Per un utile approfondimento si veda in Appendice l’intero testo della Dichiarazione dei diritti di internet, che è stata distribuita a tutti gli studenti presenti in occasione dell’inaugurazione ufficiale dell’anno scolastico 2016/2017 svoltasi a Sondrio.


Internet risulta quindi essere sinonimo di libertà ma necessita di regole, quelle stesse regole che dovrebbero sussistere anche nella vita reale ma alle quali adulti e giovani sembrano essere sempre più allergici.


Un’indagine di qualche anno fa del Censis, La crescente sregolazione delle pulsioni, ha evidenziato una dilagante insofferenza per le regole: l’agire dei singoli sembra essere ormai determinato esclusivamente dai propri bisogni e dal proprio tornaconto. Ne emerge un quadro di individualismo allarmante nel quale ognuno si erge ad arbitro unico e indiscusso dei propri comportamenti.

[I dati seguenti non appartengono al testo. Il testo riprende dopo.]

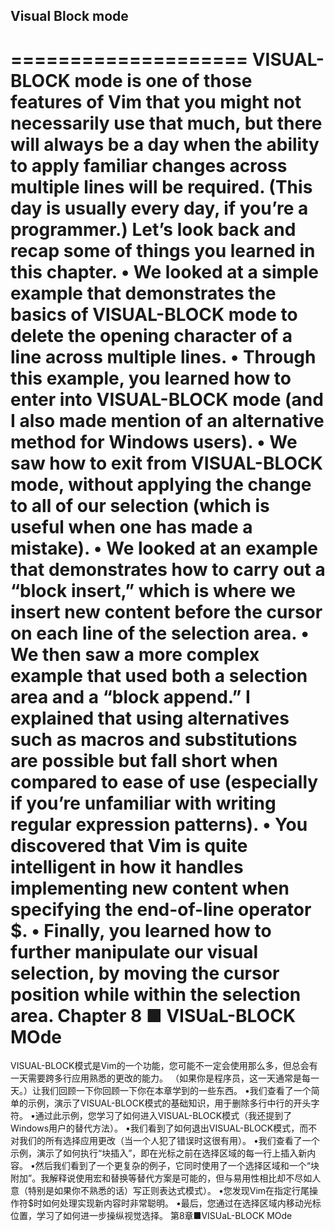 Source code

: ## Visual Block mode
====================
VISUAL-BLOCK mode is one of those features of Vim that you might not necessarily use that much, but there will always be a day when the ability to apply familiar changes across multiple lines will be required. (This day is usually every day, if you’re a programmer.) Let’s look back and recap some of things you learned in this chapter.
• We looked at a simple example that demonstrates the basics of VISUAL-BLOCK mode to delete the opening character of a line across multiple lines.
• Through this example, you learned how to enter into VISUAL-BLOCK mode (and I also made mention of an alternative method for Windows users).
• We saw how to exit from VISUAL-BLOCK mode, without applying the change to all of our selection (which is useful when one has made a mistake).
• We looked at an example that demonstrates how to carry out a “block insert,” which is where we insert new content before the cursor on each line of the selection area.
• We then saw a more complex example that used both a selection area and a “block append.” I explained that using alternatives such as macros and substitutions are possible but fall short when compared to ease of use (especially if you’re unfamiliar with writing regular expression patterns).
• You discovered that Vim is quite intelligent in how it handles implementing new content when specifying the end-of-line operator $.
• Finally, you learned how to further manipulate our visual selection, by moving the cursor position while within the selection area.
Chapter 8 ■ VISUaL-BLOCK MOde
 =============================
VISUAL-BLOCK模式是Vim的一个功能，您可能不一定会使用那么多，但总会有一天需要跨多行应用熟悉的更改的能力。 （如果你是程序员，这一天通常是每一天。）让我们回顾一下你回顾一下你在本章学到的一些东西。
•我们查看了一个简单的示例，演示了VISUAL-BLOCK模式的基础知识，用于删除多行中行的开头字符。
•通过此示例，您学习了如何进入VISUAL-BLOCK模式（我还提到了Windows用户的替代方法）。
•我们看到了如何退出VISUAL-BLOCK模式，而不对我们的所有选择应用更改（当一个人犯了错误时这很有用）。
•我们查看了一个示例，演示了如何执行“块插入”，即在光标之前在选择区域的每一行上插入新内容。
•然后我们看到了一个更复杂的例子，它同时使用了一个选择区域和一个“块附加”。我解释说使用宏和替换等替代方案是可能的，但与易用性相比却不尽如人意（特别是如果你不熟悉的话）写正则表达式模式）。
•您发现Vim在指定行尾操作符$时如何处理实现新内容时非常聪明。
•最后，您通过在选择区域内移动光标位置，学习了如何进一步操纵视觉选择。
第8章■VISUaL-BLOCK MOde
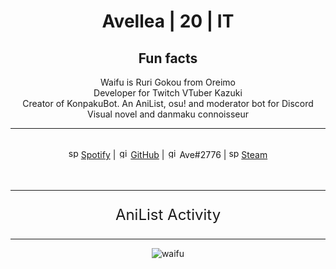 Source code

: <!-- ## hi there 👋
### about me:
> - name: `avellea`
> - age: `20`

#### other fun stuff:
> - I'm currently working on: `mayuko discord bot`
> - I'm currently learning: `nodejs` `electron` `react`
> - Ask me about: `anime` `cooking` `network administration` `touhou`
> - Fun fact: `come back soon, am boring`
> - I've coded in: `c` `c++` `java` `c#` `html/css` `js` `python`

![waifu](https://i.pinimg.com/originals/5f/95/04/5f9504eb5a7d27ec7a6121b9e9aa48b3.gif)

# 🌸 My recent AniList activity

<!-- ANILIST_ACTIVITY:start -->

<!-- ANILIST_ACTIVITY:end -->

<h1 align="center">
Avellea | 20 | IT
</h1>



<h2 align="center">
Fun facts
</h1>

<p align="center">
Waifu is Ruri Gokou from Oreimo<br>
Developer for Twitch VTuber Kazuki<br>
Creator of KonpakuBot. An AniList, osu! and moderator bot for Discord<br>
Visual novel and danmaku connoisseur
</p>


---

<center>
<br>
<img src="https://open.scdn.co/cdn/images/favicon.5cb2bd30.ico" alt="spotify logo" width="16"> <a href="https://open.spotify.com/user/2r8tkjt7qlh7uo7k06z43t63a">Spotify</a> | <img src="https://github.com/fluidicon.png" alt="github logo" width="16"> <a href="https://github.com/Avellea">GitHub</a> | <img src="https://i.imgur.com/ywxedYu.png" alt="github logo" width="16"> Ave#2776 | <img src="https://store.steampowered.com/favicon.ico" alt="spotify logo" width="16"> <a href="https://steamcommunity.com/id/Avellea/">Steam</a>
<br><br><br>
</center>

---
<p style="text-align: center; font-size: 24px;">AniList Activity</p>
<!-- ANILIST_ACTIVITY:start -->

<!-- ANILIST_ACTIVITY:end -->

---
<center>

![waifu](https://i.pinimg.com/originals/5f/95/04/5f9504eb5a7d27ec7a6121b9e9aa48b3.gif)
<center>
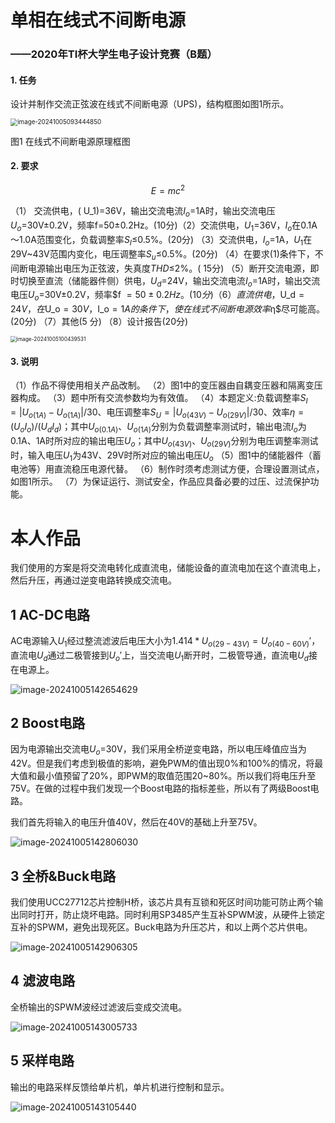 # 单相在线式不间断电源

### ——2020年TI杯大学生电子设计竞赛（B题）

#### 1. 任务

设计并制作交流正弦波在线式不间断电源（UPS)，结构框图如图1所示。

<img src="C:\Users\JZB\AppData\Roaming\Typora\typora-user-images\image-20241005093444850.png" alt="image-20241005093444850" style="zoom:70%;" />

图1 在线式不间断电源原理框图

#### 2. 要求
$$
E = mc^2
$$

（1） 交流供电，\( U_1\)=36V，输出交流电流$I_o$=1A时，输出交流电压$U_o$=30V±0.2V，频率f=50±0.2Hz。(10分)（2）交流供电，$U_1$=36V，$I_o$在0.1A～1.0A范围变化，负载调整率$S_I$≤0.5%。(20分)
（3）交流供电，$I_o$=1A，$U_1$在29V~43V范围内变化，电压调整率$S_u$≤0.5%。(20分)
（4）在要求(1)条件下，不间断电源输出电压为正弦波，失真度$THD$≤2%。( 15分)
（5）断开交流电源，即时切换至直流（储能器件侧）供电，$U_d$=24V，输出交流电流$I_o$=1A时，输出交流电压$U_o$=30V±0.2V，频率$f $=50±0.2Hz。( 10分)
（6）直流供电，$U_d$=24V，在$U_o$=30V，$I_o$=1A的条件下，使在线式不间断电源效率$η$尽可能高。(20分)
（7）其他(5 分)
（8）设计报告(20分)

<img src="C:\Users\JZB\AppData\Roaming\Typora\typora-user-images\image-20241005100439531.png" alt="image-20241005100439531" style="zoom:60%;" />

#### 3. 说明

（1）作品不得使用相关产品改制。
（2）图1中的变压器由自耦变压器和隔离变压器构成。
（3）题中所有交流参数均为有效值。
（4）本题定义:负载调整率$S_I=|U_{o(1A)}-U_{o(1A)}|/30$、电压调整率$S_U=|U_{o(43V)}-U_{o(29V)}|/30$、效率$η=(U_oI_o)/(U_dI_d)$；其中$U_{o(0.1A)}$、$U_{o(1A)}$分别为负载调整率测试时，输出电流$I_o$为0.1A、1A时所对应的输出电压$U_o$；其中$U_{o(43V)}$、$U_{o(29V)}$分别为电压调整率测试时，输入电压$U_1$为43V、29V时所对应的输出电压$U_o$
（5）图1中的储能器件（蓄电池等）用直流稳压电源代替。
（6）制作时须考虑测试方便，合理设置测试点，如图1所示。
（7）为保证运行、测试安全，作品应具备必要的过压、过流保护功能。



# 本人作品

我们使用的方案是将交流电转化成直流电，储能设备的直流电加在这个直流电上，然后升压，再通过逆变电路转换成交流电。

## 1 AC-DC电路

AC电源输入$U_1$经过整流滤波后电压大小为$1.414*U_{o(29-43V)}=U_{o(40-60V)}'$，直流电$U_d$通过二极管接到$U_o'$上，当交流电$U_1$断开时，二极管导通，直流电$U_d$接在电源上。

![image-20241005142654629](C:\Users\JZB\AppData\Roaming\Typora\typora-user-images\image-20241005142654629.png)

## 2 Boost电路

因为电源输出交流电$U_o$=30V，我们采用全桥逆变电路，所以电压峰值应当为42V。但是我们考虑到极值的影响，避免PWM的值出现0%和100%的情况，将最大值和最小值预留了20%，即PWM的取值范围20~80%。所以我们将电压升至75V。在做的过程中我们发现一个Boost电路的指标差些，所以有了两级Boost电路。

我们首先将输入的电压升值40V，然后在40V的基础上升至75V。

![image-20241005142806030](C:\Users\JZB\AppData\Roaming\Typora\typora-user-images\image-20241005142806030.png)

## 3 全桥&Buck电路

我们使用UCC27712芯片控制H桥，该芯片具有互锁和死区时间功能可防止两个输出同时打开，防止烧坏电路。同时利用SP3485产生互补SPWM波，从硬件上锁定互补的SPWM，避免出现死区。Buck电路为升压芯片，和以上两个芯片供电。

![image-20241005142906305](C:\Users\JZB\AppData\Roaming\Typora\typora-user-images\image-20241005142906305.png)

## 4 滤波电路

全桥输出的SPWM波经过滤波后变成交流电。

![image-20241005143005733](C:\Users\JZB\AppData\Roaming\Typora\typora-user-images\image-20241005143005733.png)

## 5 采样电路

输出的电路采样反馈给单片机，单片机进行控制和显示。

![image-20241005143105440](C:\Users\JZB\AppData\Roaming\Typora\typora-user-images\image-20241005143105440.png)
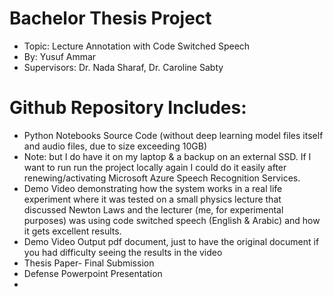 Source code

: ﻿# Bachelor Thesis Project
-  Topic:  Lecture Annotation with Code Switched Speech
-  By: Yusuf Ammar
-  Supervisors: Dr. Nada Sharaf, Dr. Caroline Sabty


# Github Repository Includes:
-  Python Notebooks Source Code (without deep learning model files itself and audio files, due to size exceeding 10GB)
- Note: but I do have it on my laptop & a backup on an external SSD. If I want to run run the project locally again I could do it easily after renewing/activating Microsoft Azure Speech Recognition Services.
-  Demo Video demonstrating how the system works in a real life experiment where it was tested on a small physics lecture that discussed Newton Laws and the lecturer (me, for experimental purposes) was using code switched speech (English & Arabic) and how it gets excellent results.
-  Demo Video Output pdf document, just to have the original document if you had difficulty seeing the results in the video
-  Thesis Paper- Final Submission
-  Defense Powerpoint Presentation
-  

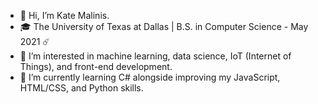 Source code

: - 👋  Hi, I’m Kate Malinis. 
- 🎓  The University of Texas at Dallas | B.S. in Computer Science - May 2021 ☄️
- 👀  I’m interested in machine learning, data science, IoT (Internet of Things), and front-end development.
- 🌱  I’m currently learning C# alongside improving my JavaScript, HTML/CSS, and Python skills.


<!---
kgmalinis/kgmalinis is a ✨ special ✨ repository because its `README.md` (this file) appears on your GitHub profile.
You can click the Preview link to take a look at your changes.
--->
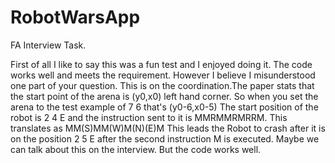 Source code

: # RobotWarsApp
FA Interview Task.

First of all I like to say this was a fun test and I enjoyed doing it.
The code works well and meets the requirement.
However I believe I misunderstood one part of your question.
This is on the coordination.The paper stats that the start point of the arena is (y0,x0) left hand corner.
So when you set the arena to the test example of 7 6 that's (y0-6,x0-5)
The start position of the robot is 2 4 E and the instruction sent to it is MMRMMRMRRM.
This translates as MM(S)MM(W)M(N)(E)M This leads the Robot to crash after it is on the position 2 5 E after the second instruction M is executed.
Maybe we can talk about this on the interview. But the code works well.

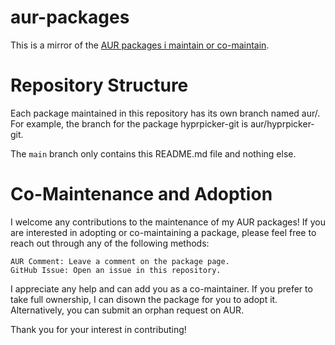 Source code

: # aur-packages

This is a mirror of the [AUR packages i maintain or co-maintain](https://aur.archlinux.org/packages?O=0&SeB=M&K=imnotpolar).

# Repository Structure

Each package maintained in this repository has its own branch named aur/<PKGNAME>. For example, the branch for the package hyprpicker-git is aur/hyprpicker-git.

The `main` branch only contains this README.md file and nothing else.

# Co-Maintenance and Adoption

I welcome any contributions to the maintenance of my AUR packages! If you are interested in adopting or co-maintaining a package, please feel free to reach out through any of the following methods:

    AUR Comment: Leave a comment on the package page.
    GitHub Issue: Open an issue in this repository.

I appreciate any help and can add you as a co-maintainer. If you prefer to take full ownership, I can disown the package for you to adopt it. Alternatively, you can submit an orphan request on AUR.

Thank you for your interest in contributing!

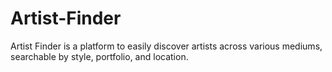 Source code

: # Artist-Finder
Artist Finder is a platform to easily discover artists across various mediums, searchable by style, portfolio, and location.
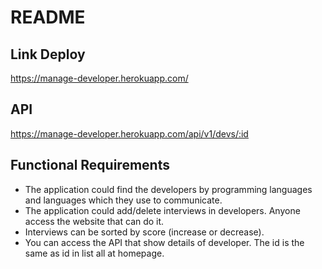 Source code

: # README
## Link Deploy
https://manage-developer.herokuapp.com/
## API 
https://manage-developer.herokuapp.com/api/v1/devs/:id
## Functional Requirements
* The application could find the developers by programming languages and languages which they use to communicate.
* The application could add/delete interviews in developers. Anyone access the website that can do it.
* Interviews can be sorted by score (increase or decrease).
* You can access the API that show details of developer. The id is the same as id in list all at homepage.
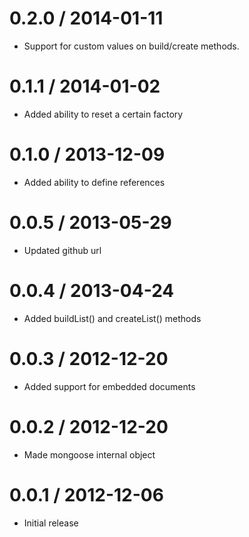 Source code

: 
0.2.0 / 2014-01-11 
==================

 * Support for custom values on build/create methods.

0.1.1 / 2014-01-02 
==================

 * Added ability to reset a certain factory

0.1.0 / 2013-12-09 
==================

 * Added ability to define references

0.0.5 / 2013-05-29 
==================

  * Updated github url

0.0.4 / 2013-04-24 
==================

  * Added buildList() and createList() methods

0.0.3 / 2012-12-20 
==================

  * Added support for embedded documents

0.0.2 / 2012-12-20 
==================

  * Made mongoose internal object

0.0.1 / 2012-12-06
==================

  * Initial release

La frantumazione dei fattori di coesione sociale, come la famiglia, la scuola, la Chiesa, i partiti, ha contribuito fortemente a distogliere le persone dalle relazioni reali sospingendole verso quelle virtuali; in queste ultime, tuttavia, il malessere persiste e può scatenare comportamenti aggressivi che sono il frutto della de-individuazione che l’anonimato, di cui si gode in rete celati dietro un nickname, amplifica insieme al fatto di non aver davanti agli occhi l’interlocutore o la vittima. Come già accennato in precedenza, sul web la parola viene ormai brandita come un’arma affilata e scagliata contro le persone più deboli e isolate dal gruppo. Sono in aumento gli individui insofferenti verso il prossimo che si sentono legittimati ad aggredirlo online con la ferocia verbale: il linguaggio riproduce questa intolleranza che affonda le sue radici nella totale mancanza di cultura del rispetto e ben difficilmente regolamenti, dichiarazioni e disegni di legge potranno invertire la tendenza.


Il diffuso senso di insicurezza e l’eccesso di presunta libertà hanno acuito l’intolleranza e lo stigma verso chi è, o viene percepito, diverso: chi non si uniforma viene etichettato, emarginato, bullizzato, solo l’appartenza a un gruppo allevia il sentimento di precarietà che, ormai, permea sempre più persone nella vita reale e di conseguenza anche in quella virtuale.


Umberto Eco ha provocatoriamente affermato come i social media abbiano “dato diritto di parola a legioni di imbecilli”, cioè di persone incapaci di formarsi un’opinione su un argomento ma pronte a esprimere con convinzione un giudizio fondato sulla superficialità. Opinioni non qualificate o notizie false diventano virali con rapidità in rete, di modo che l’accesso illimitato alle informazioni e la possibilità di una libera espressione non marciano di pari passo con una maggiore comprensione della realtà e un miglioramento delle relazioni con gli altri; al contrario, la situazione sotto questo profilo è nettamente peggiorata.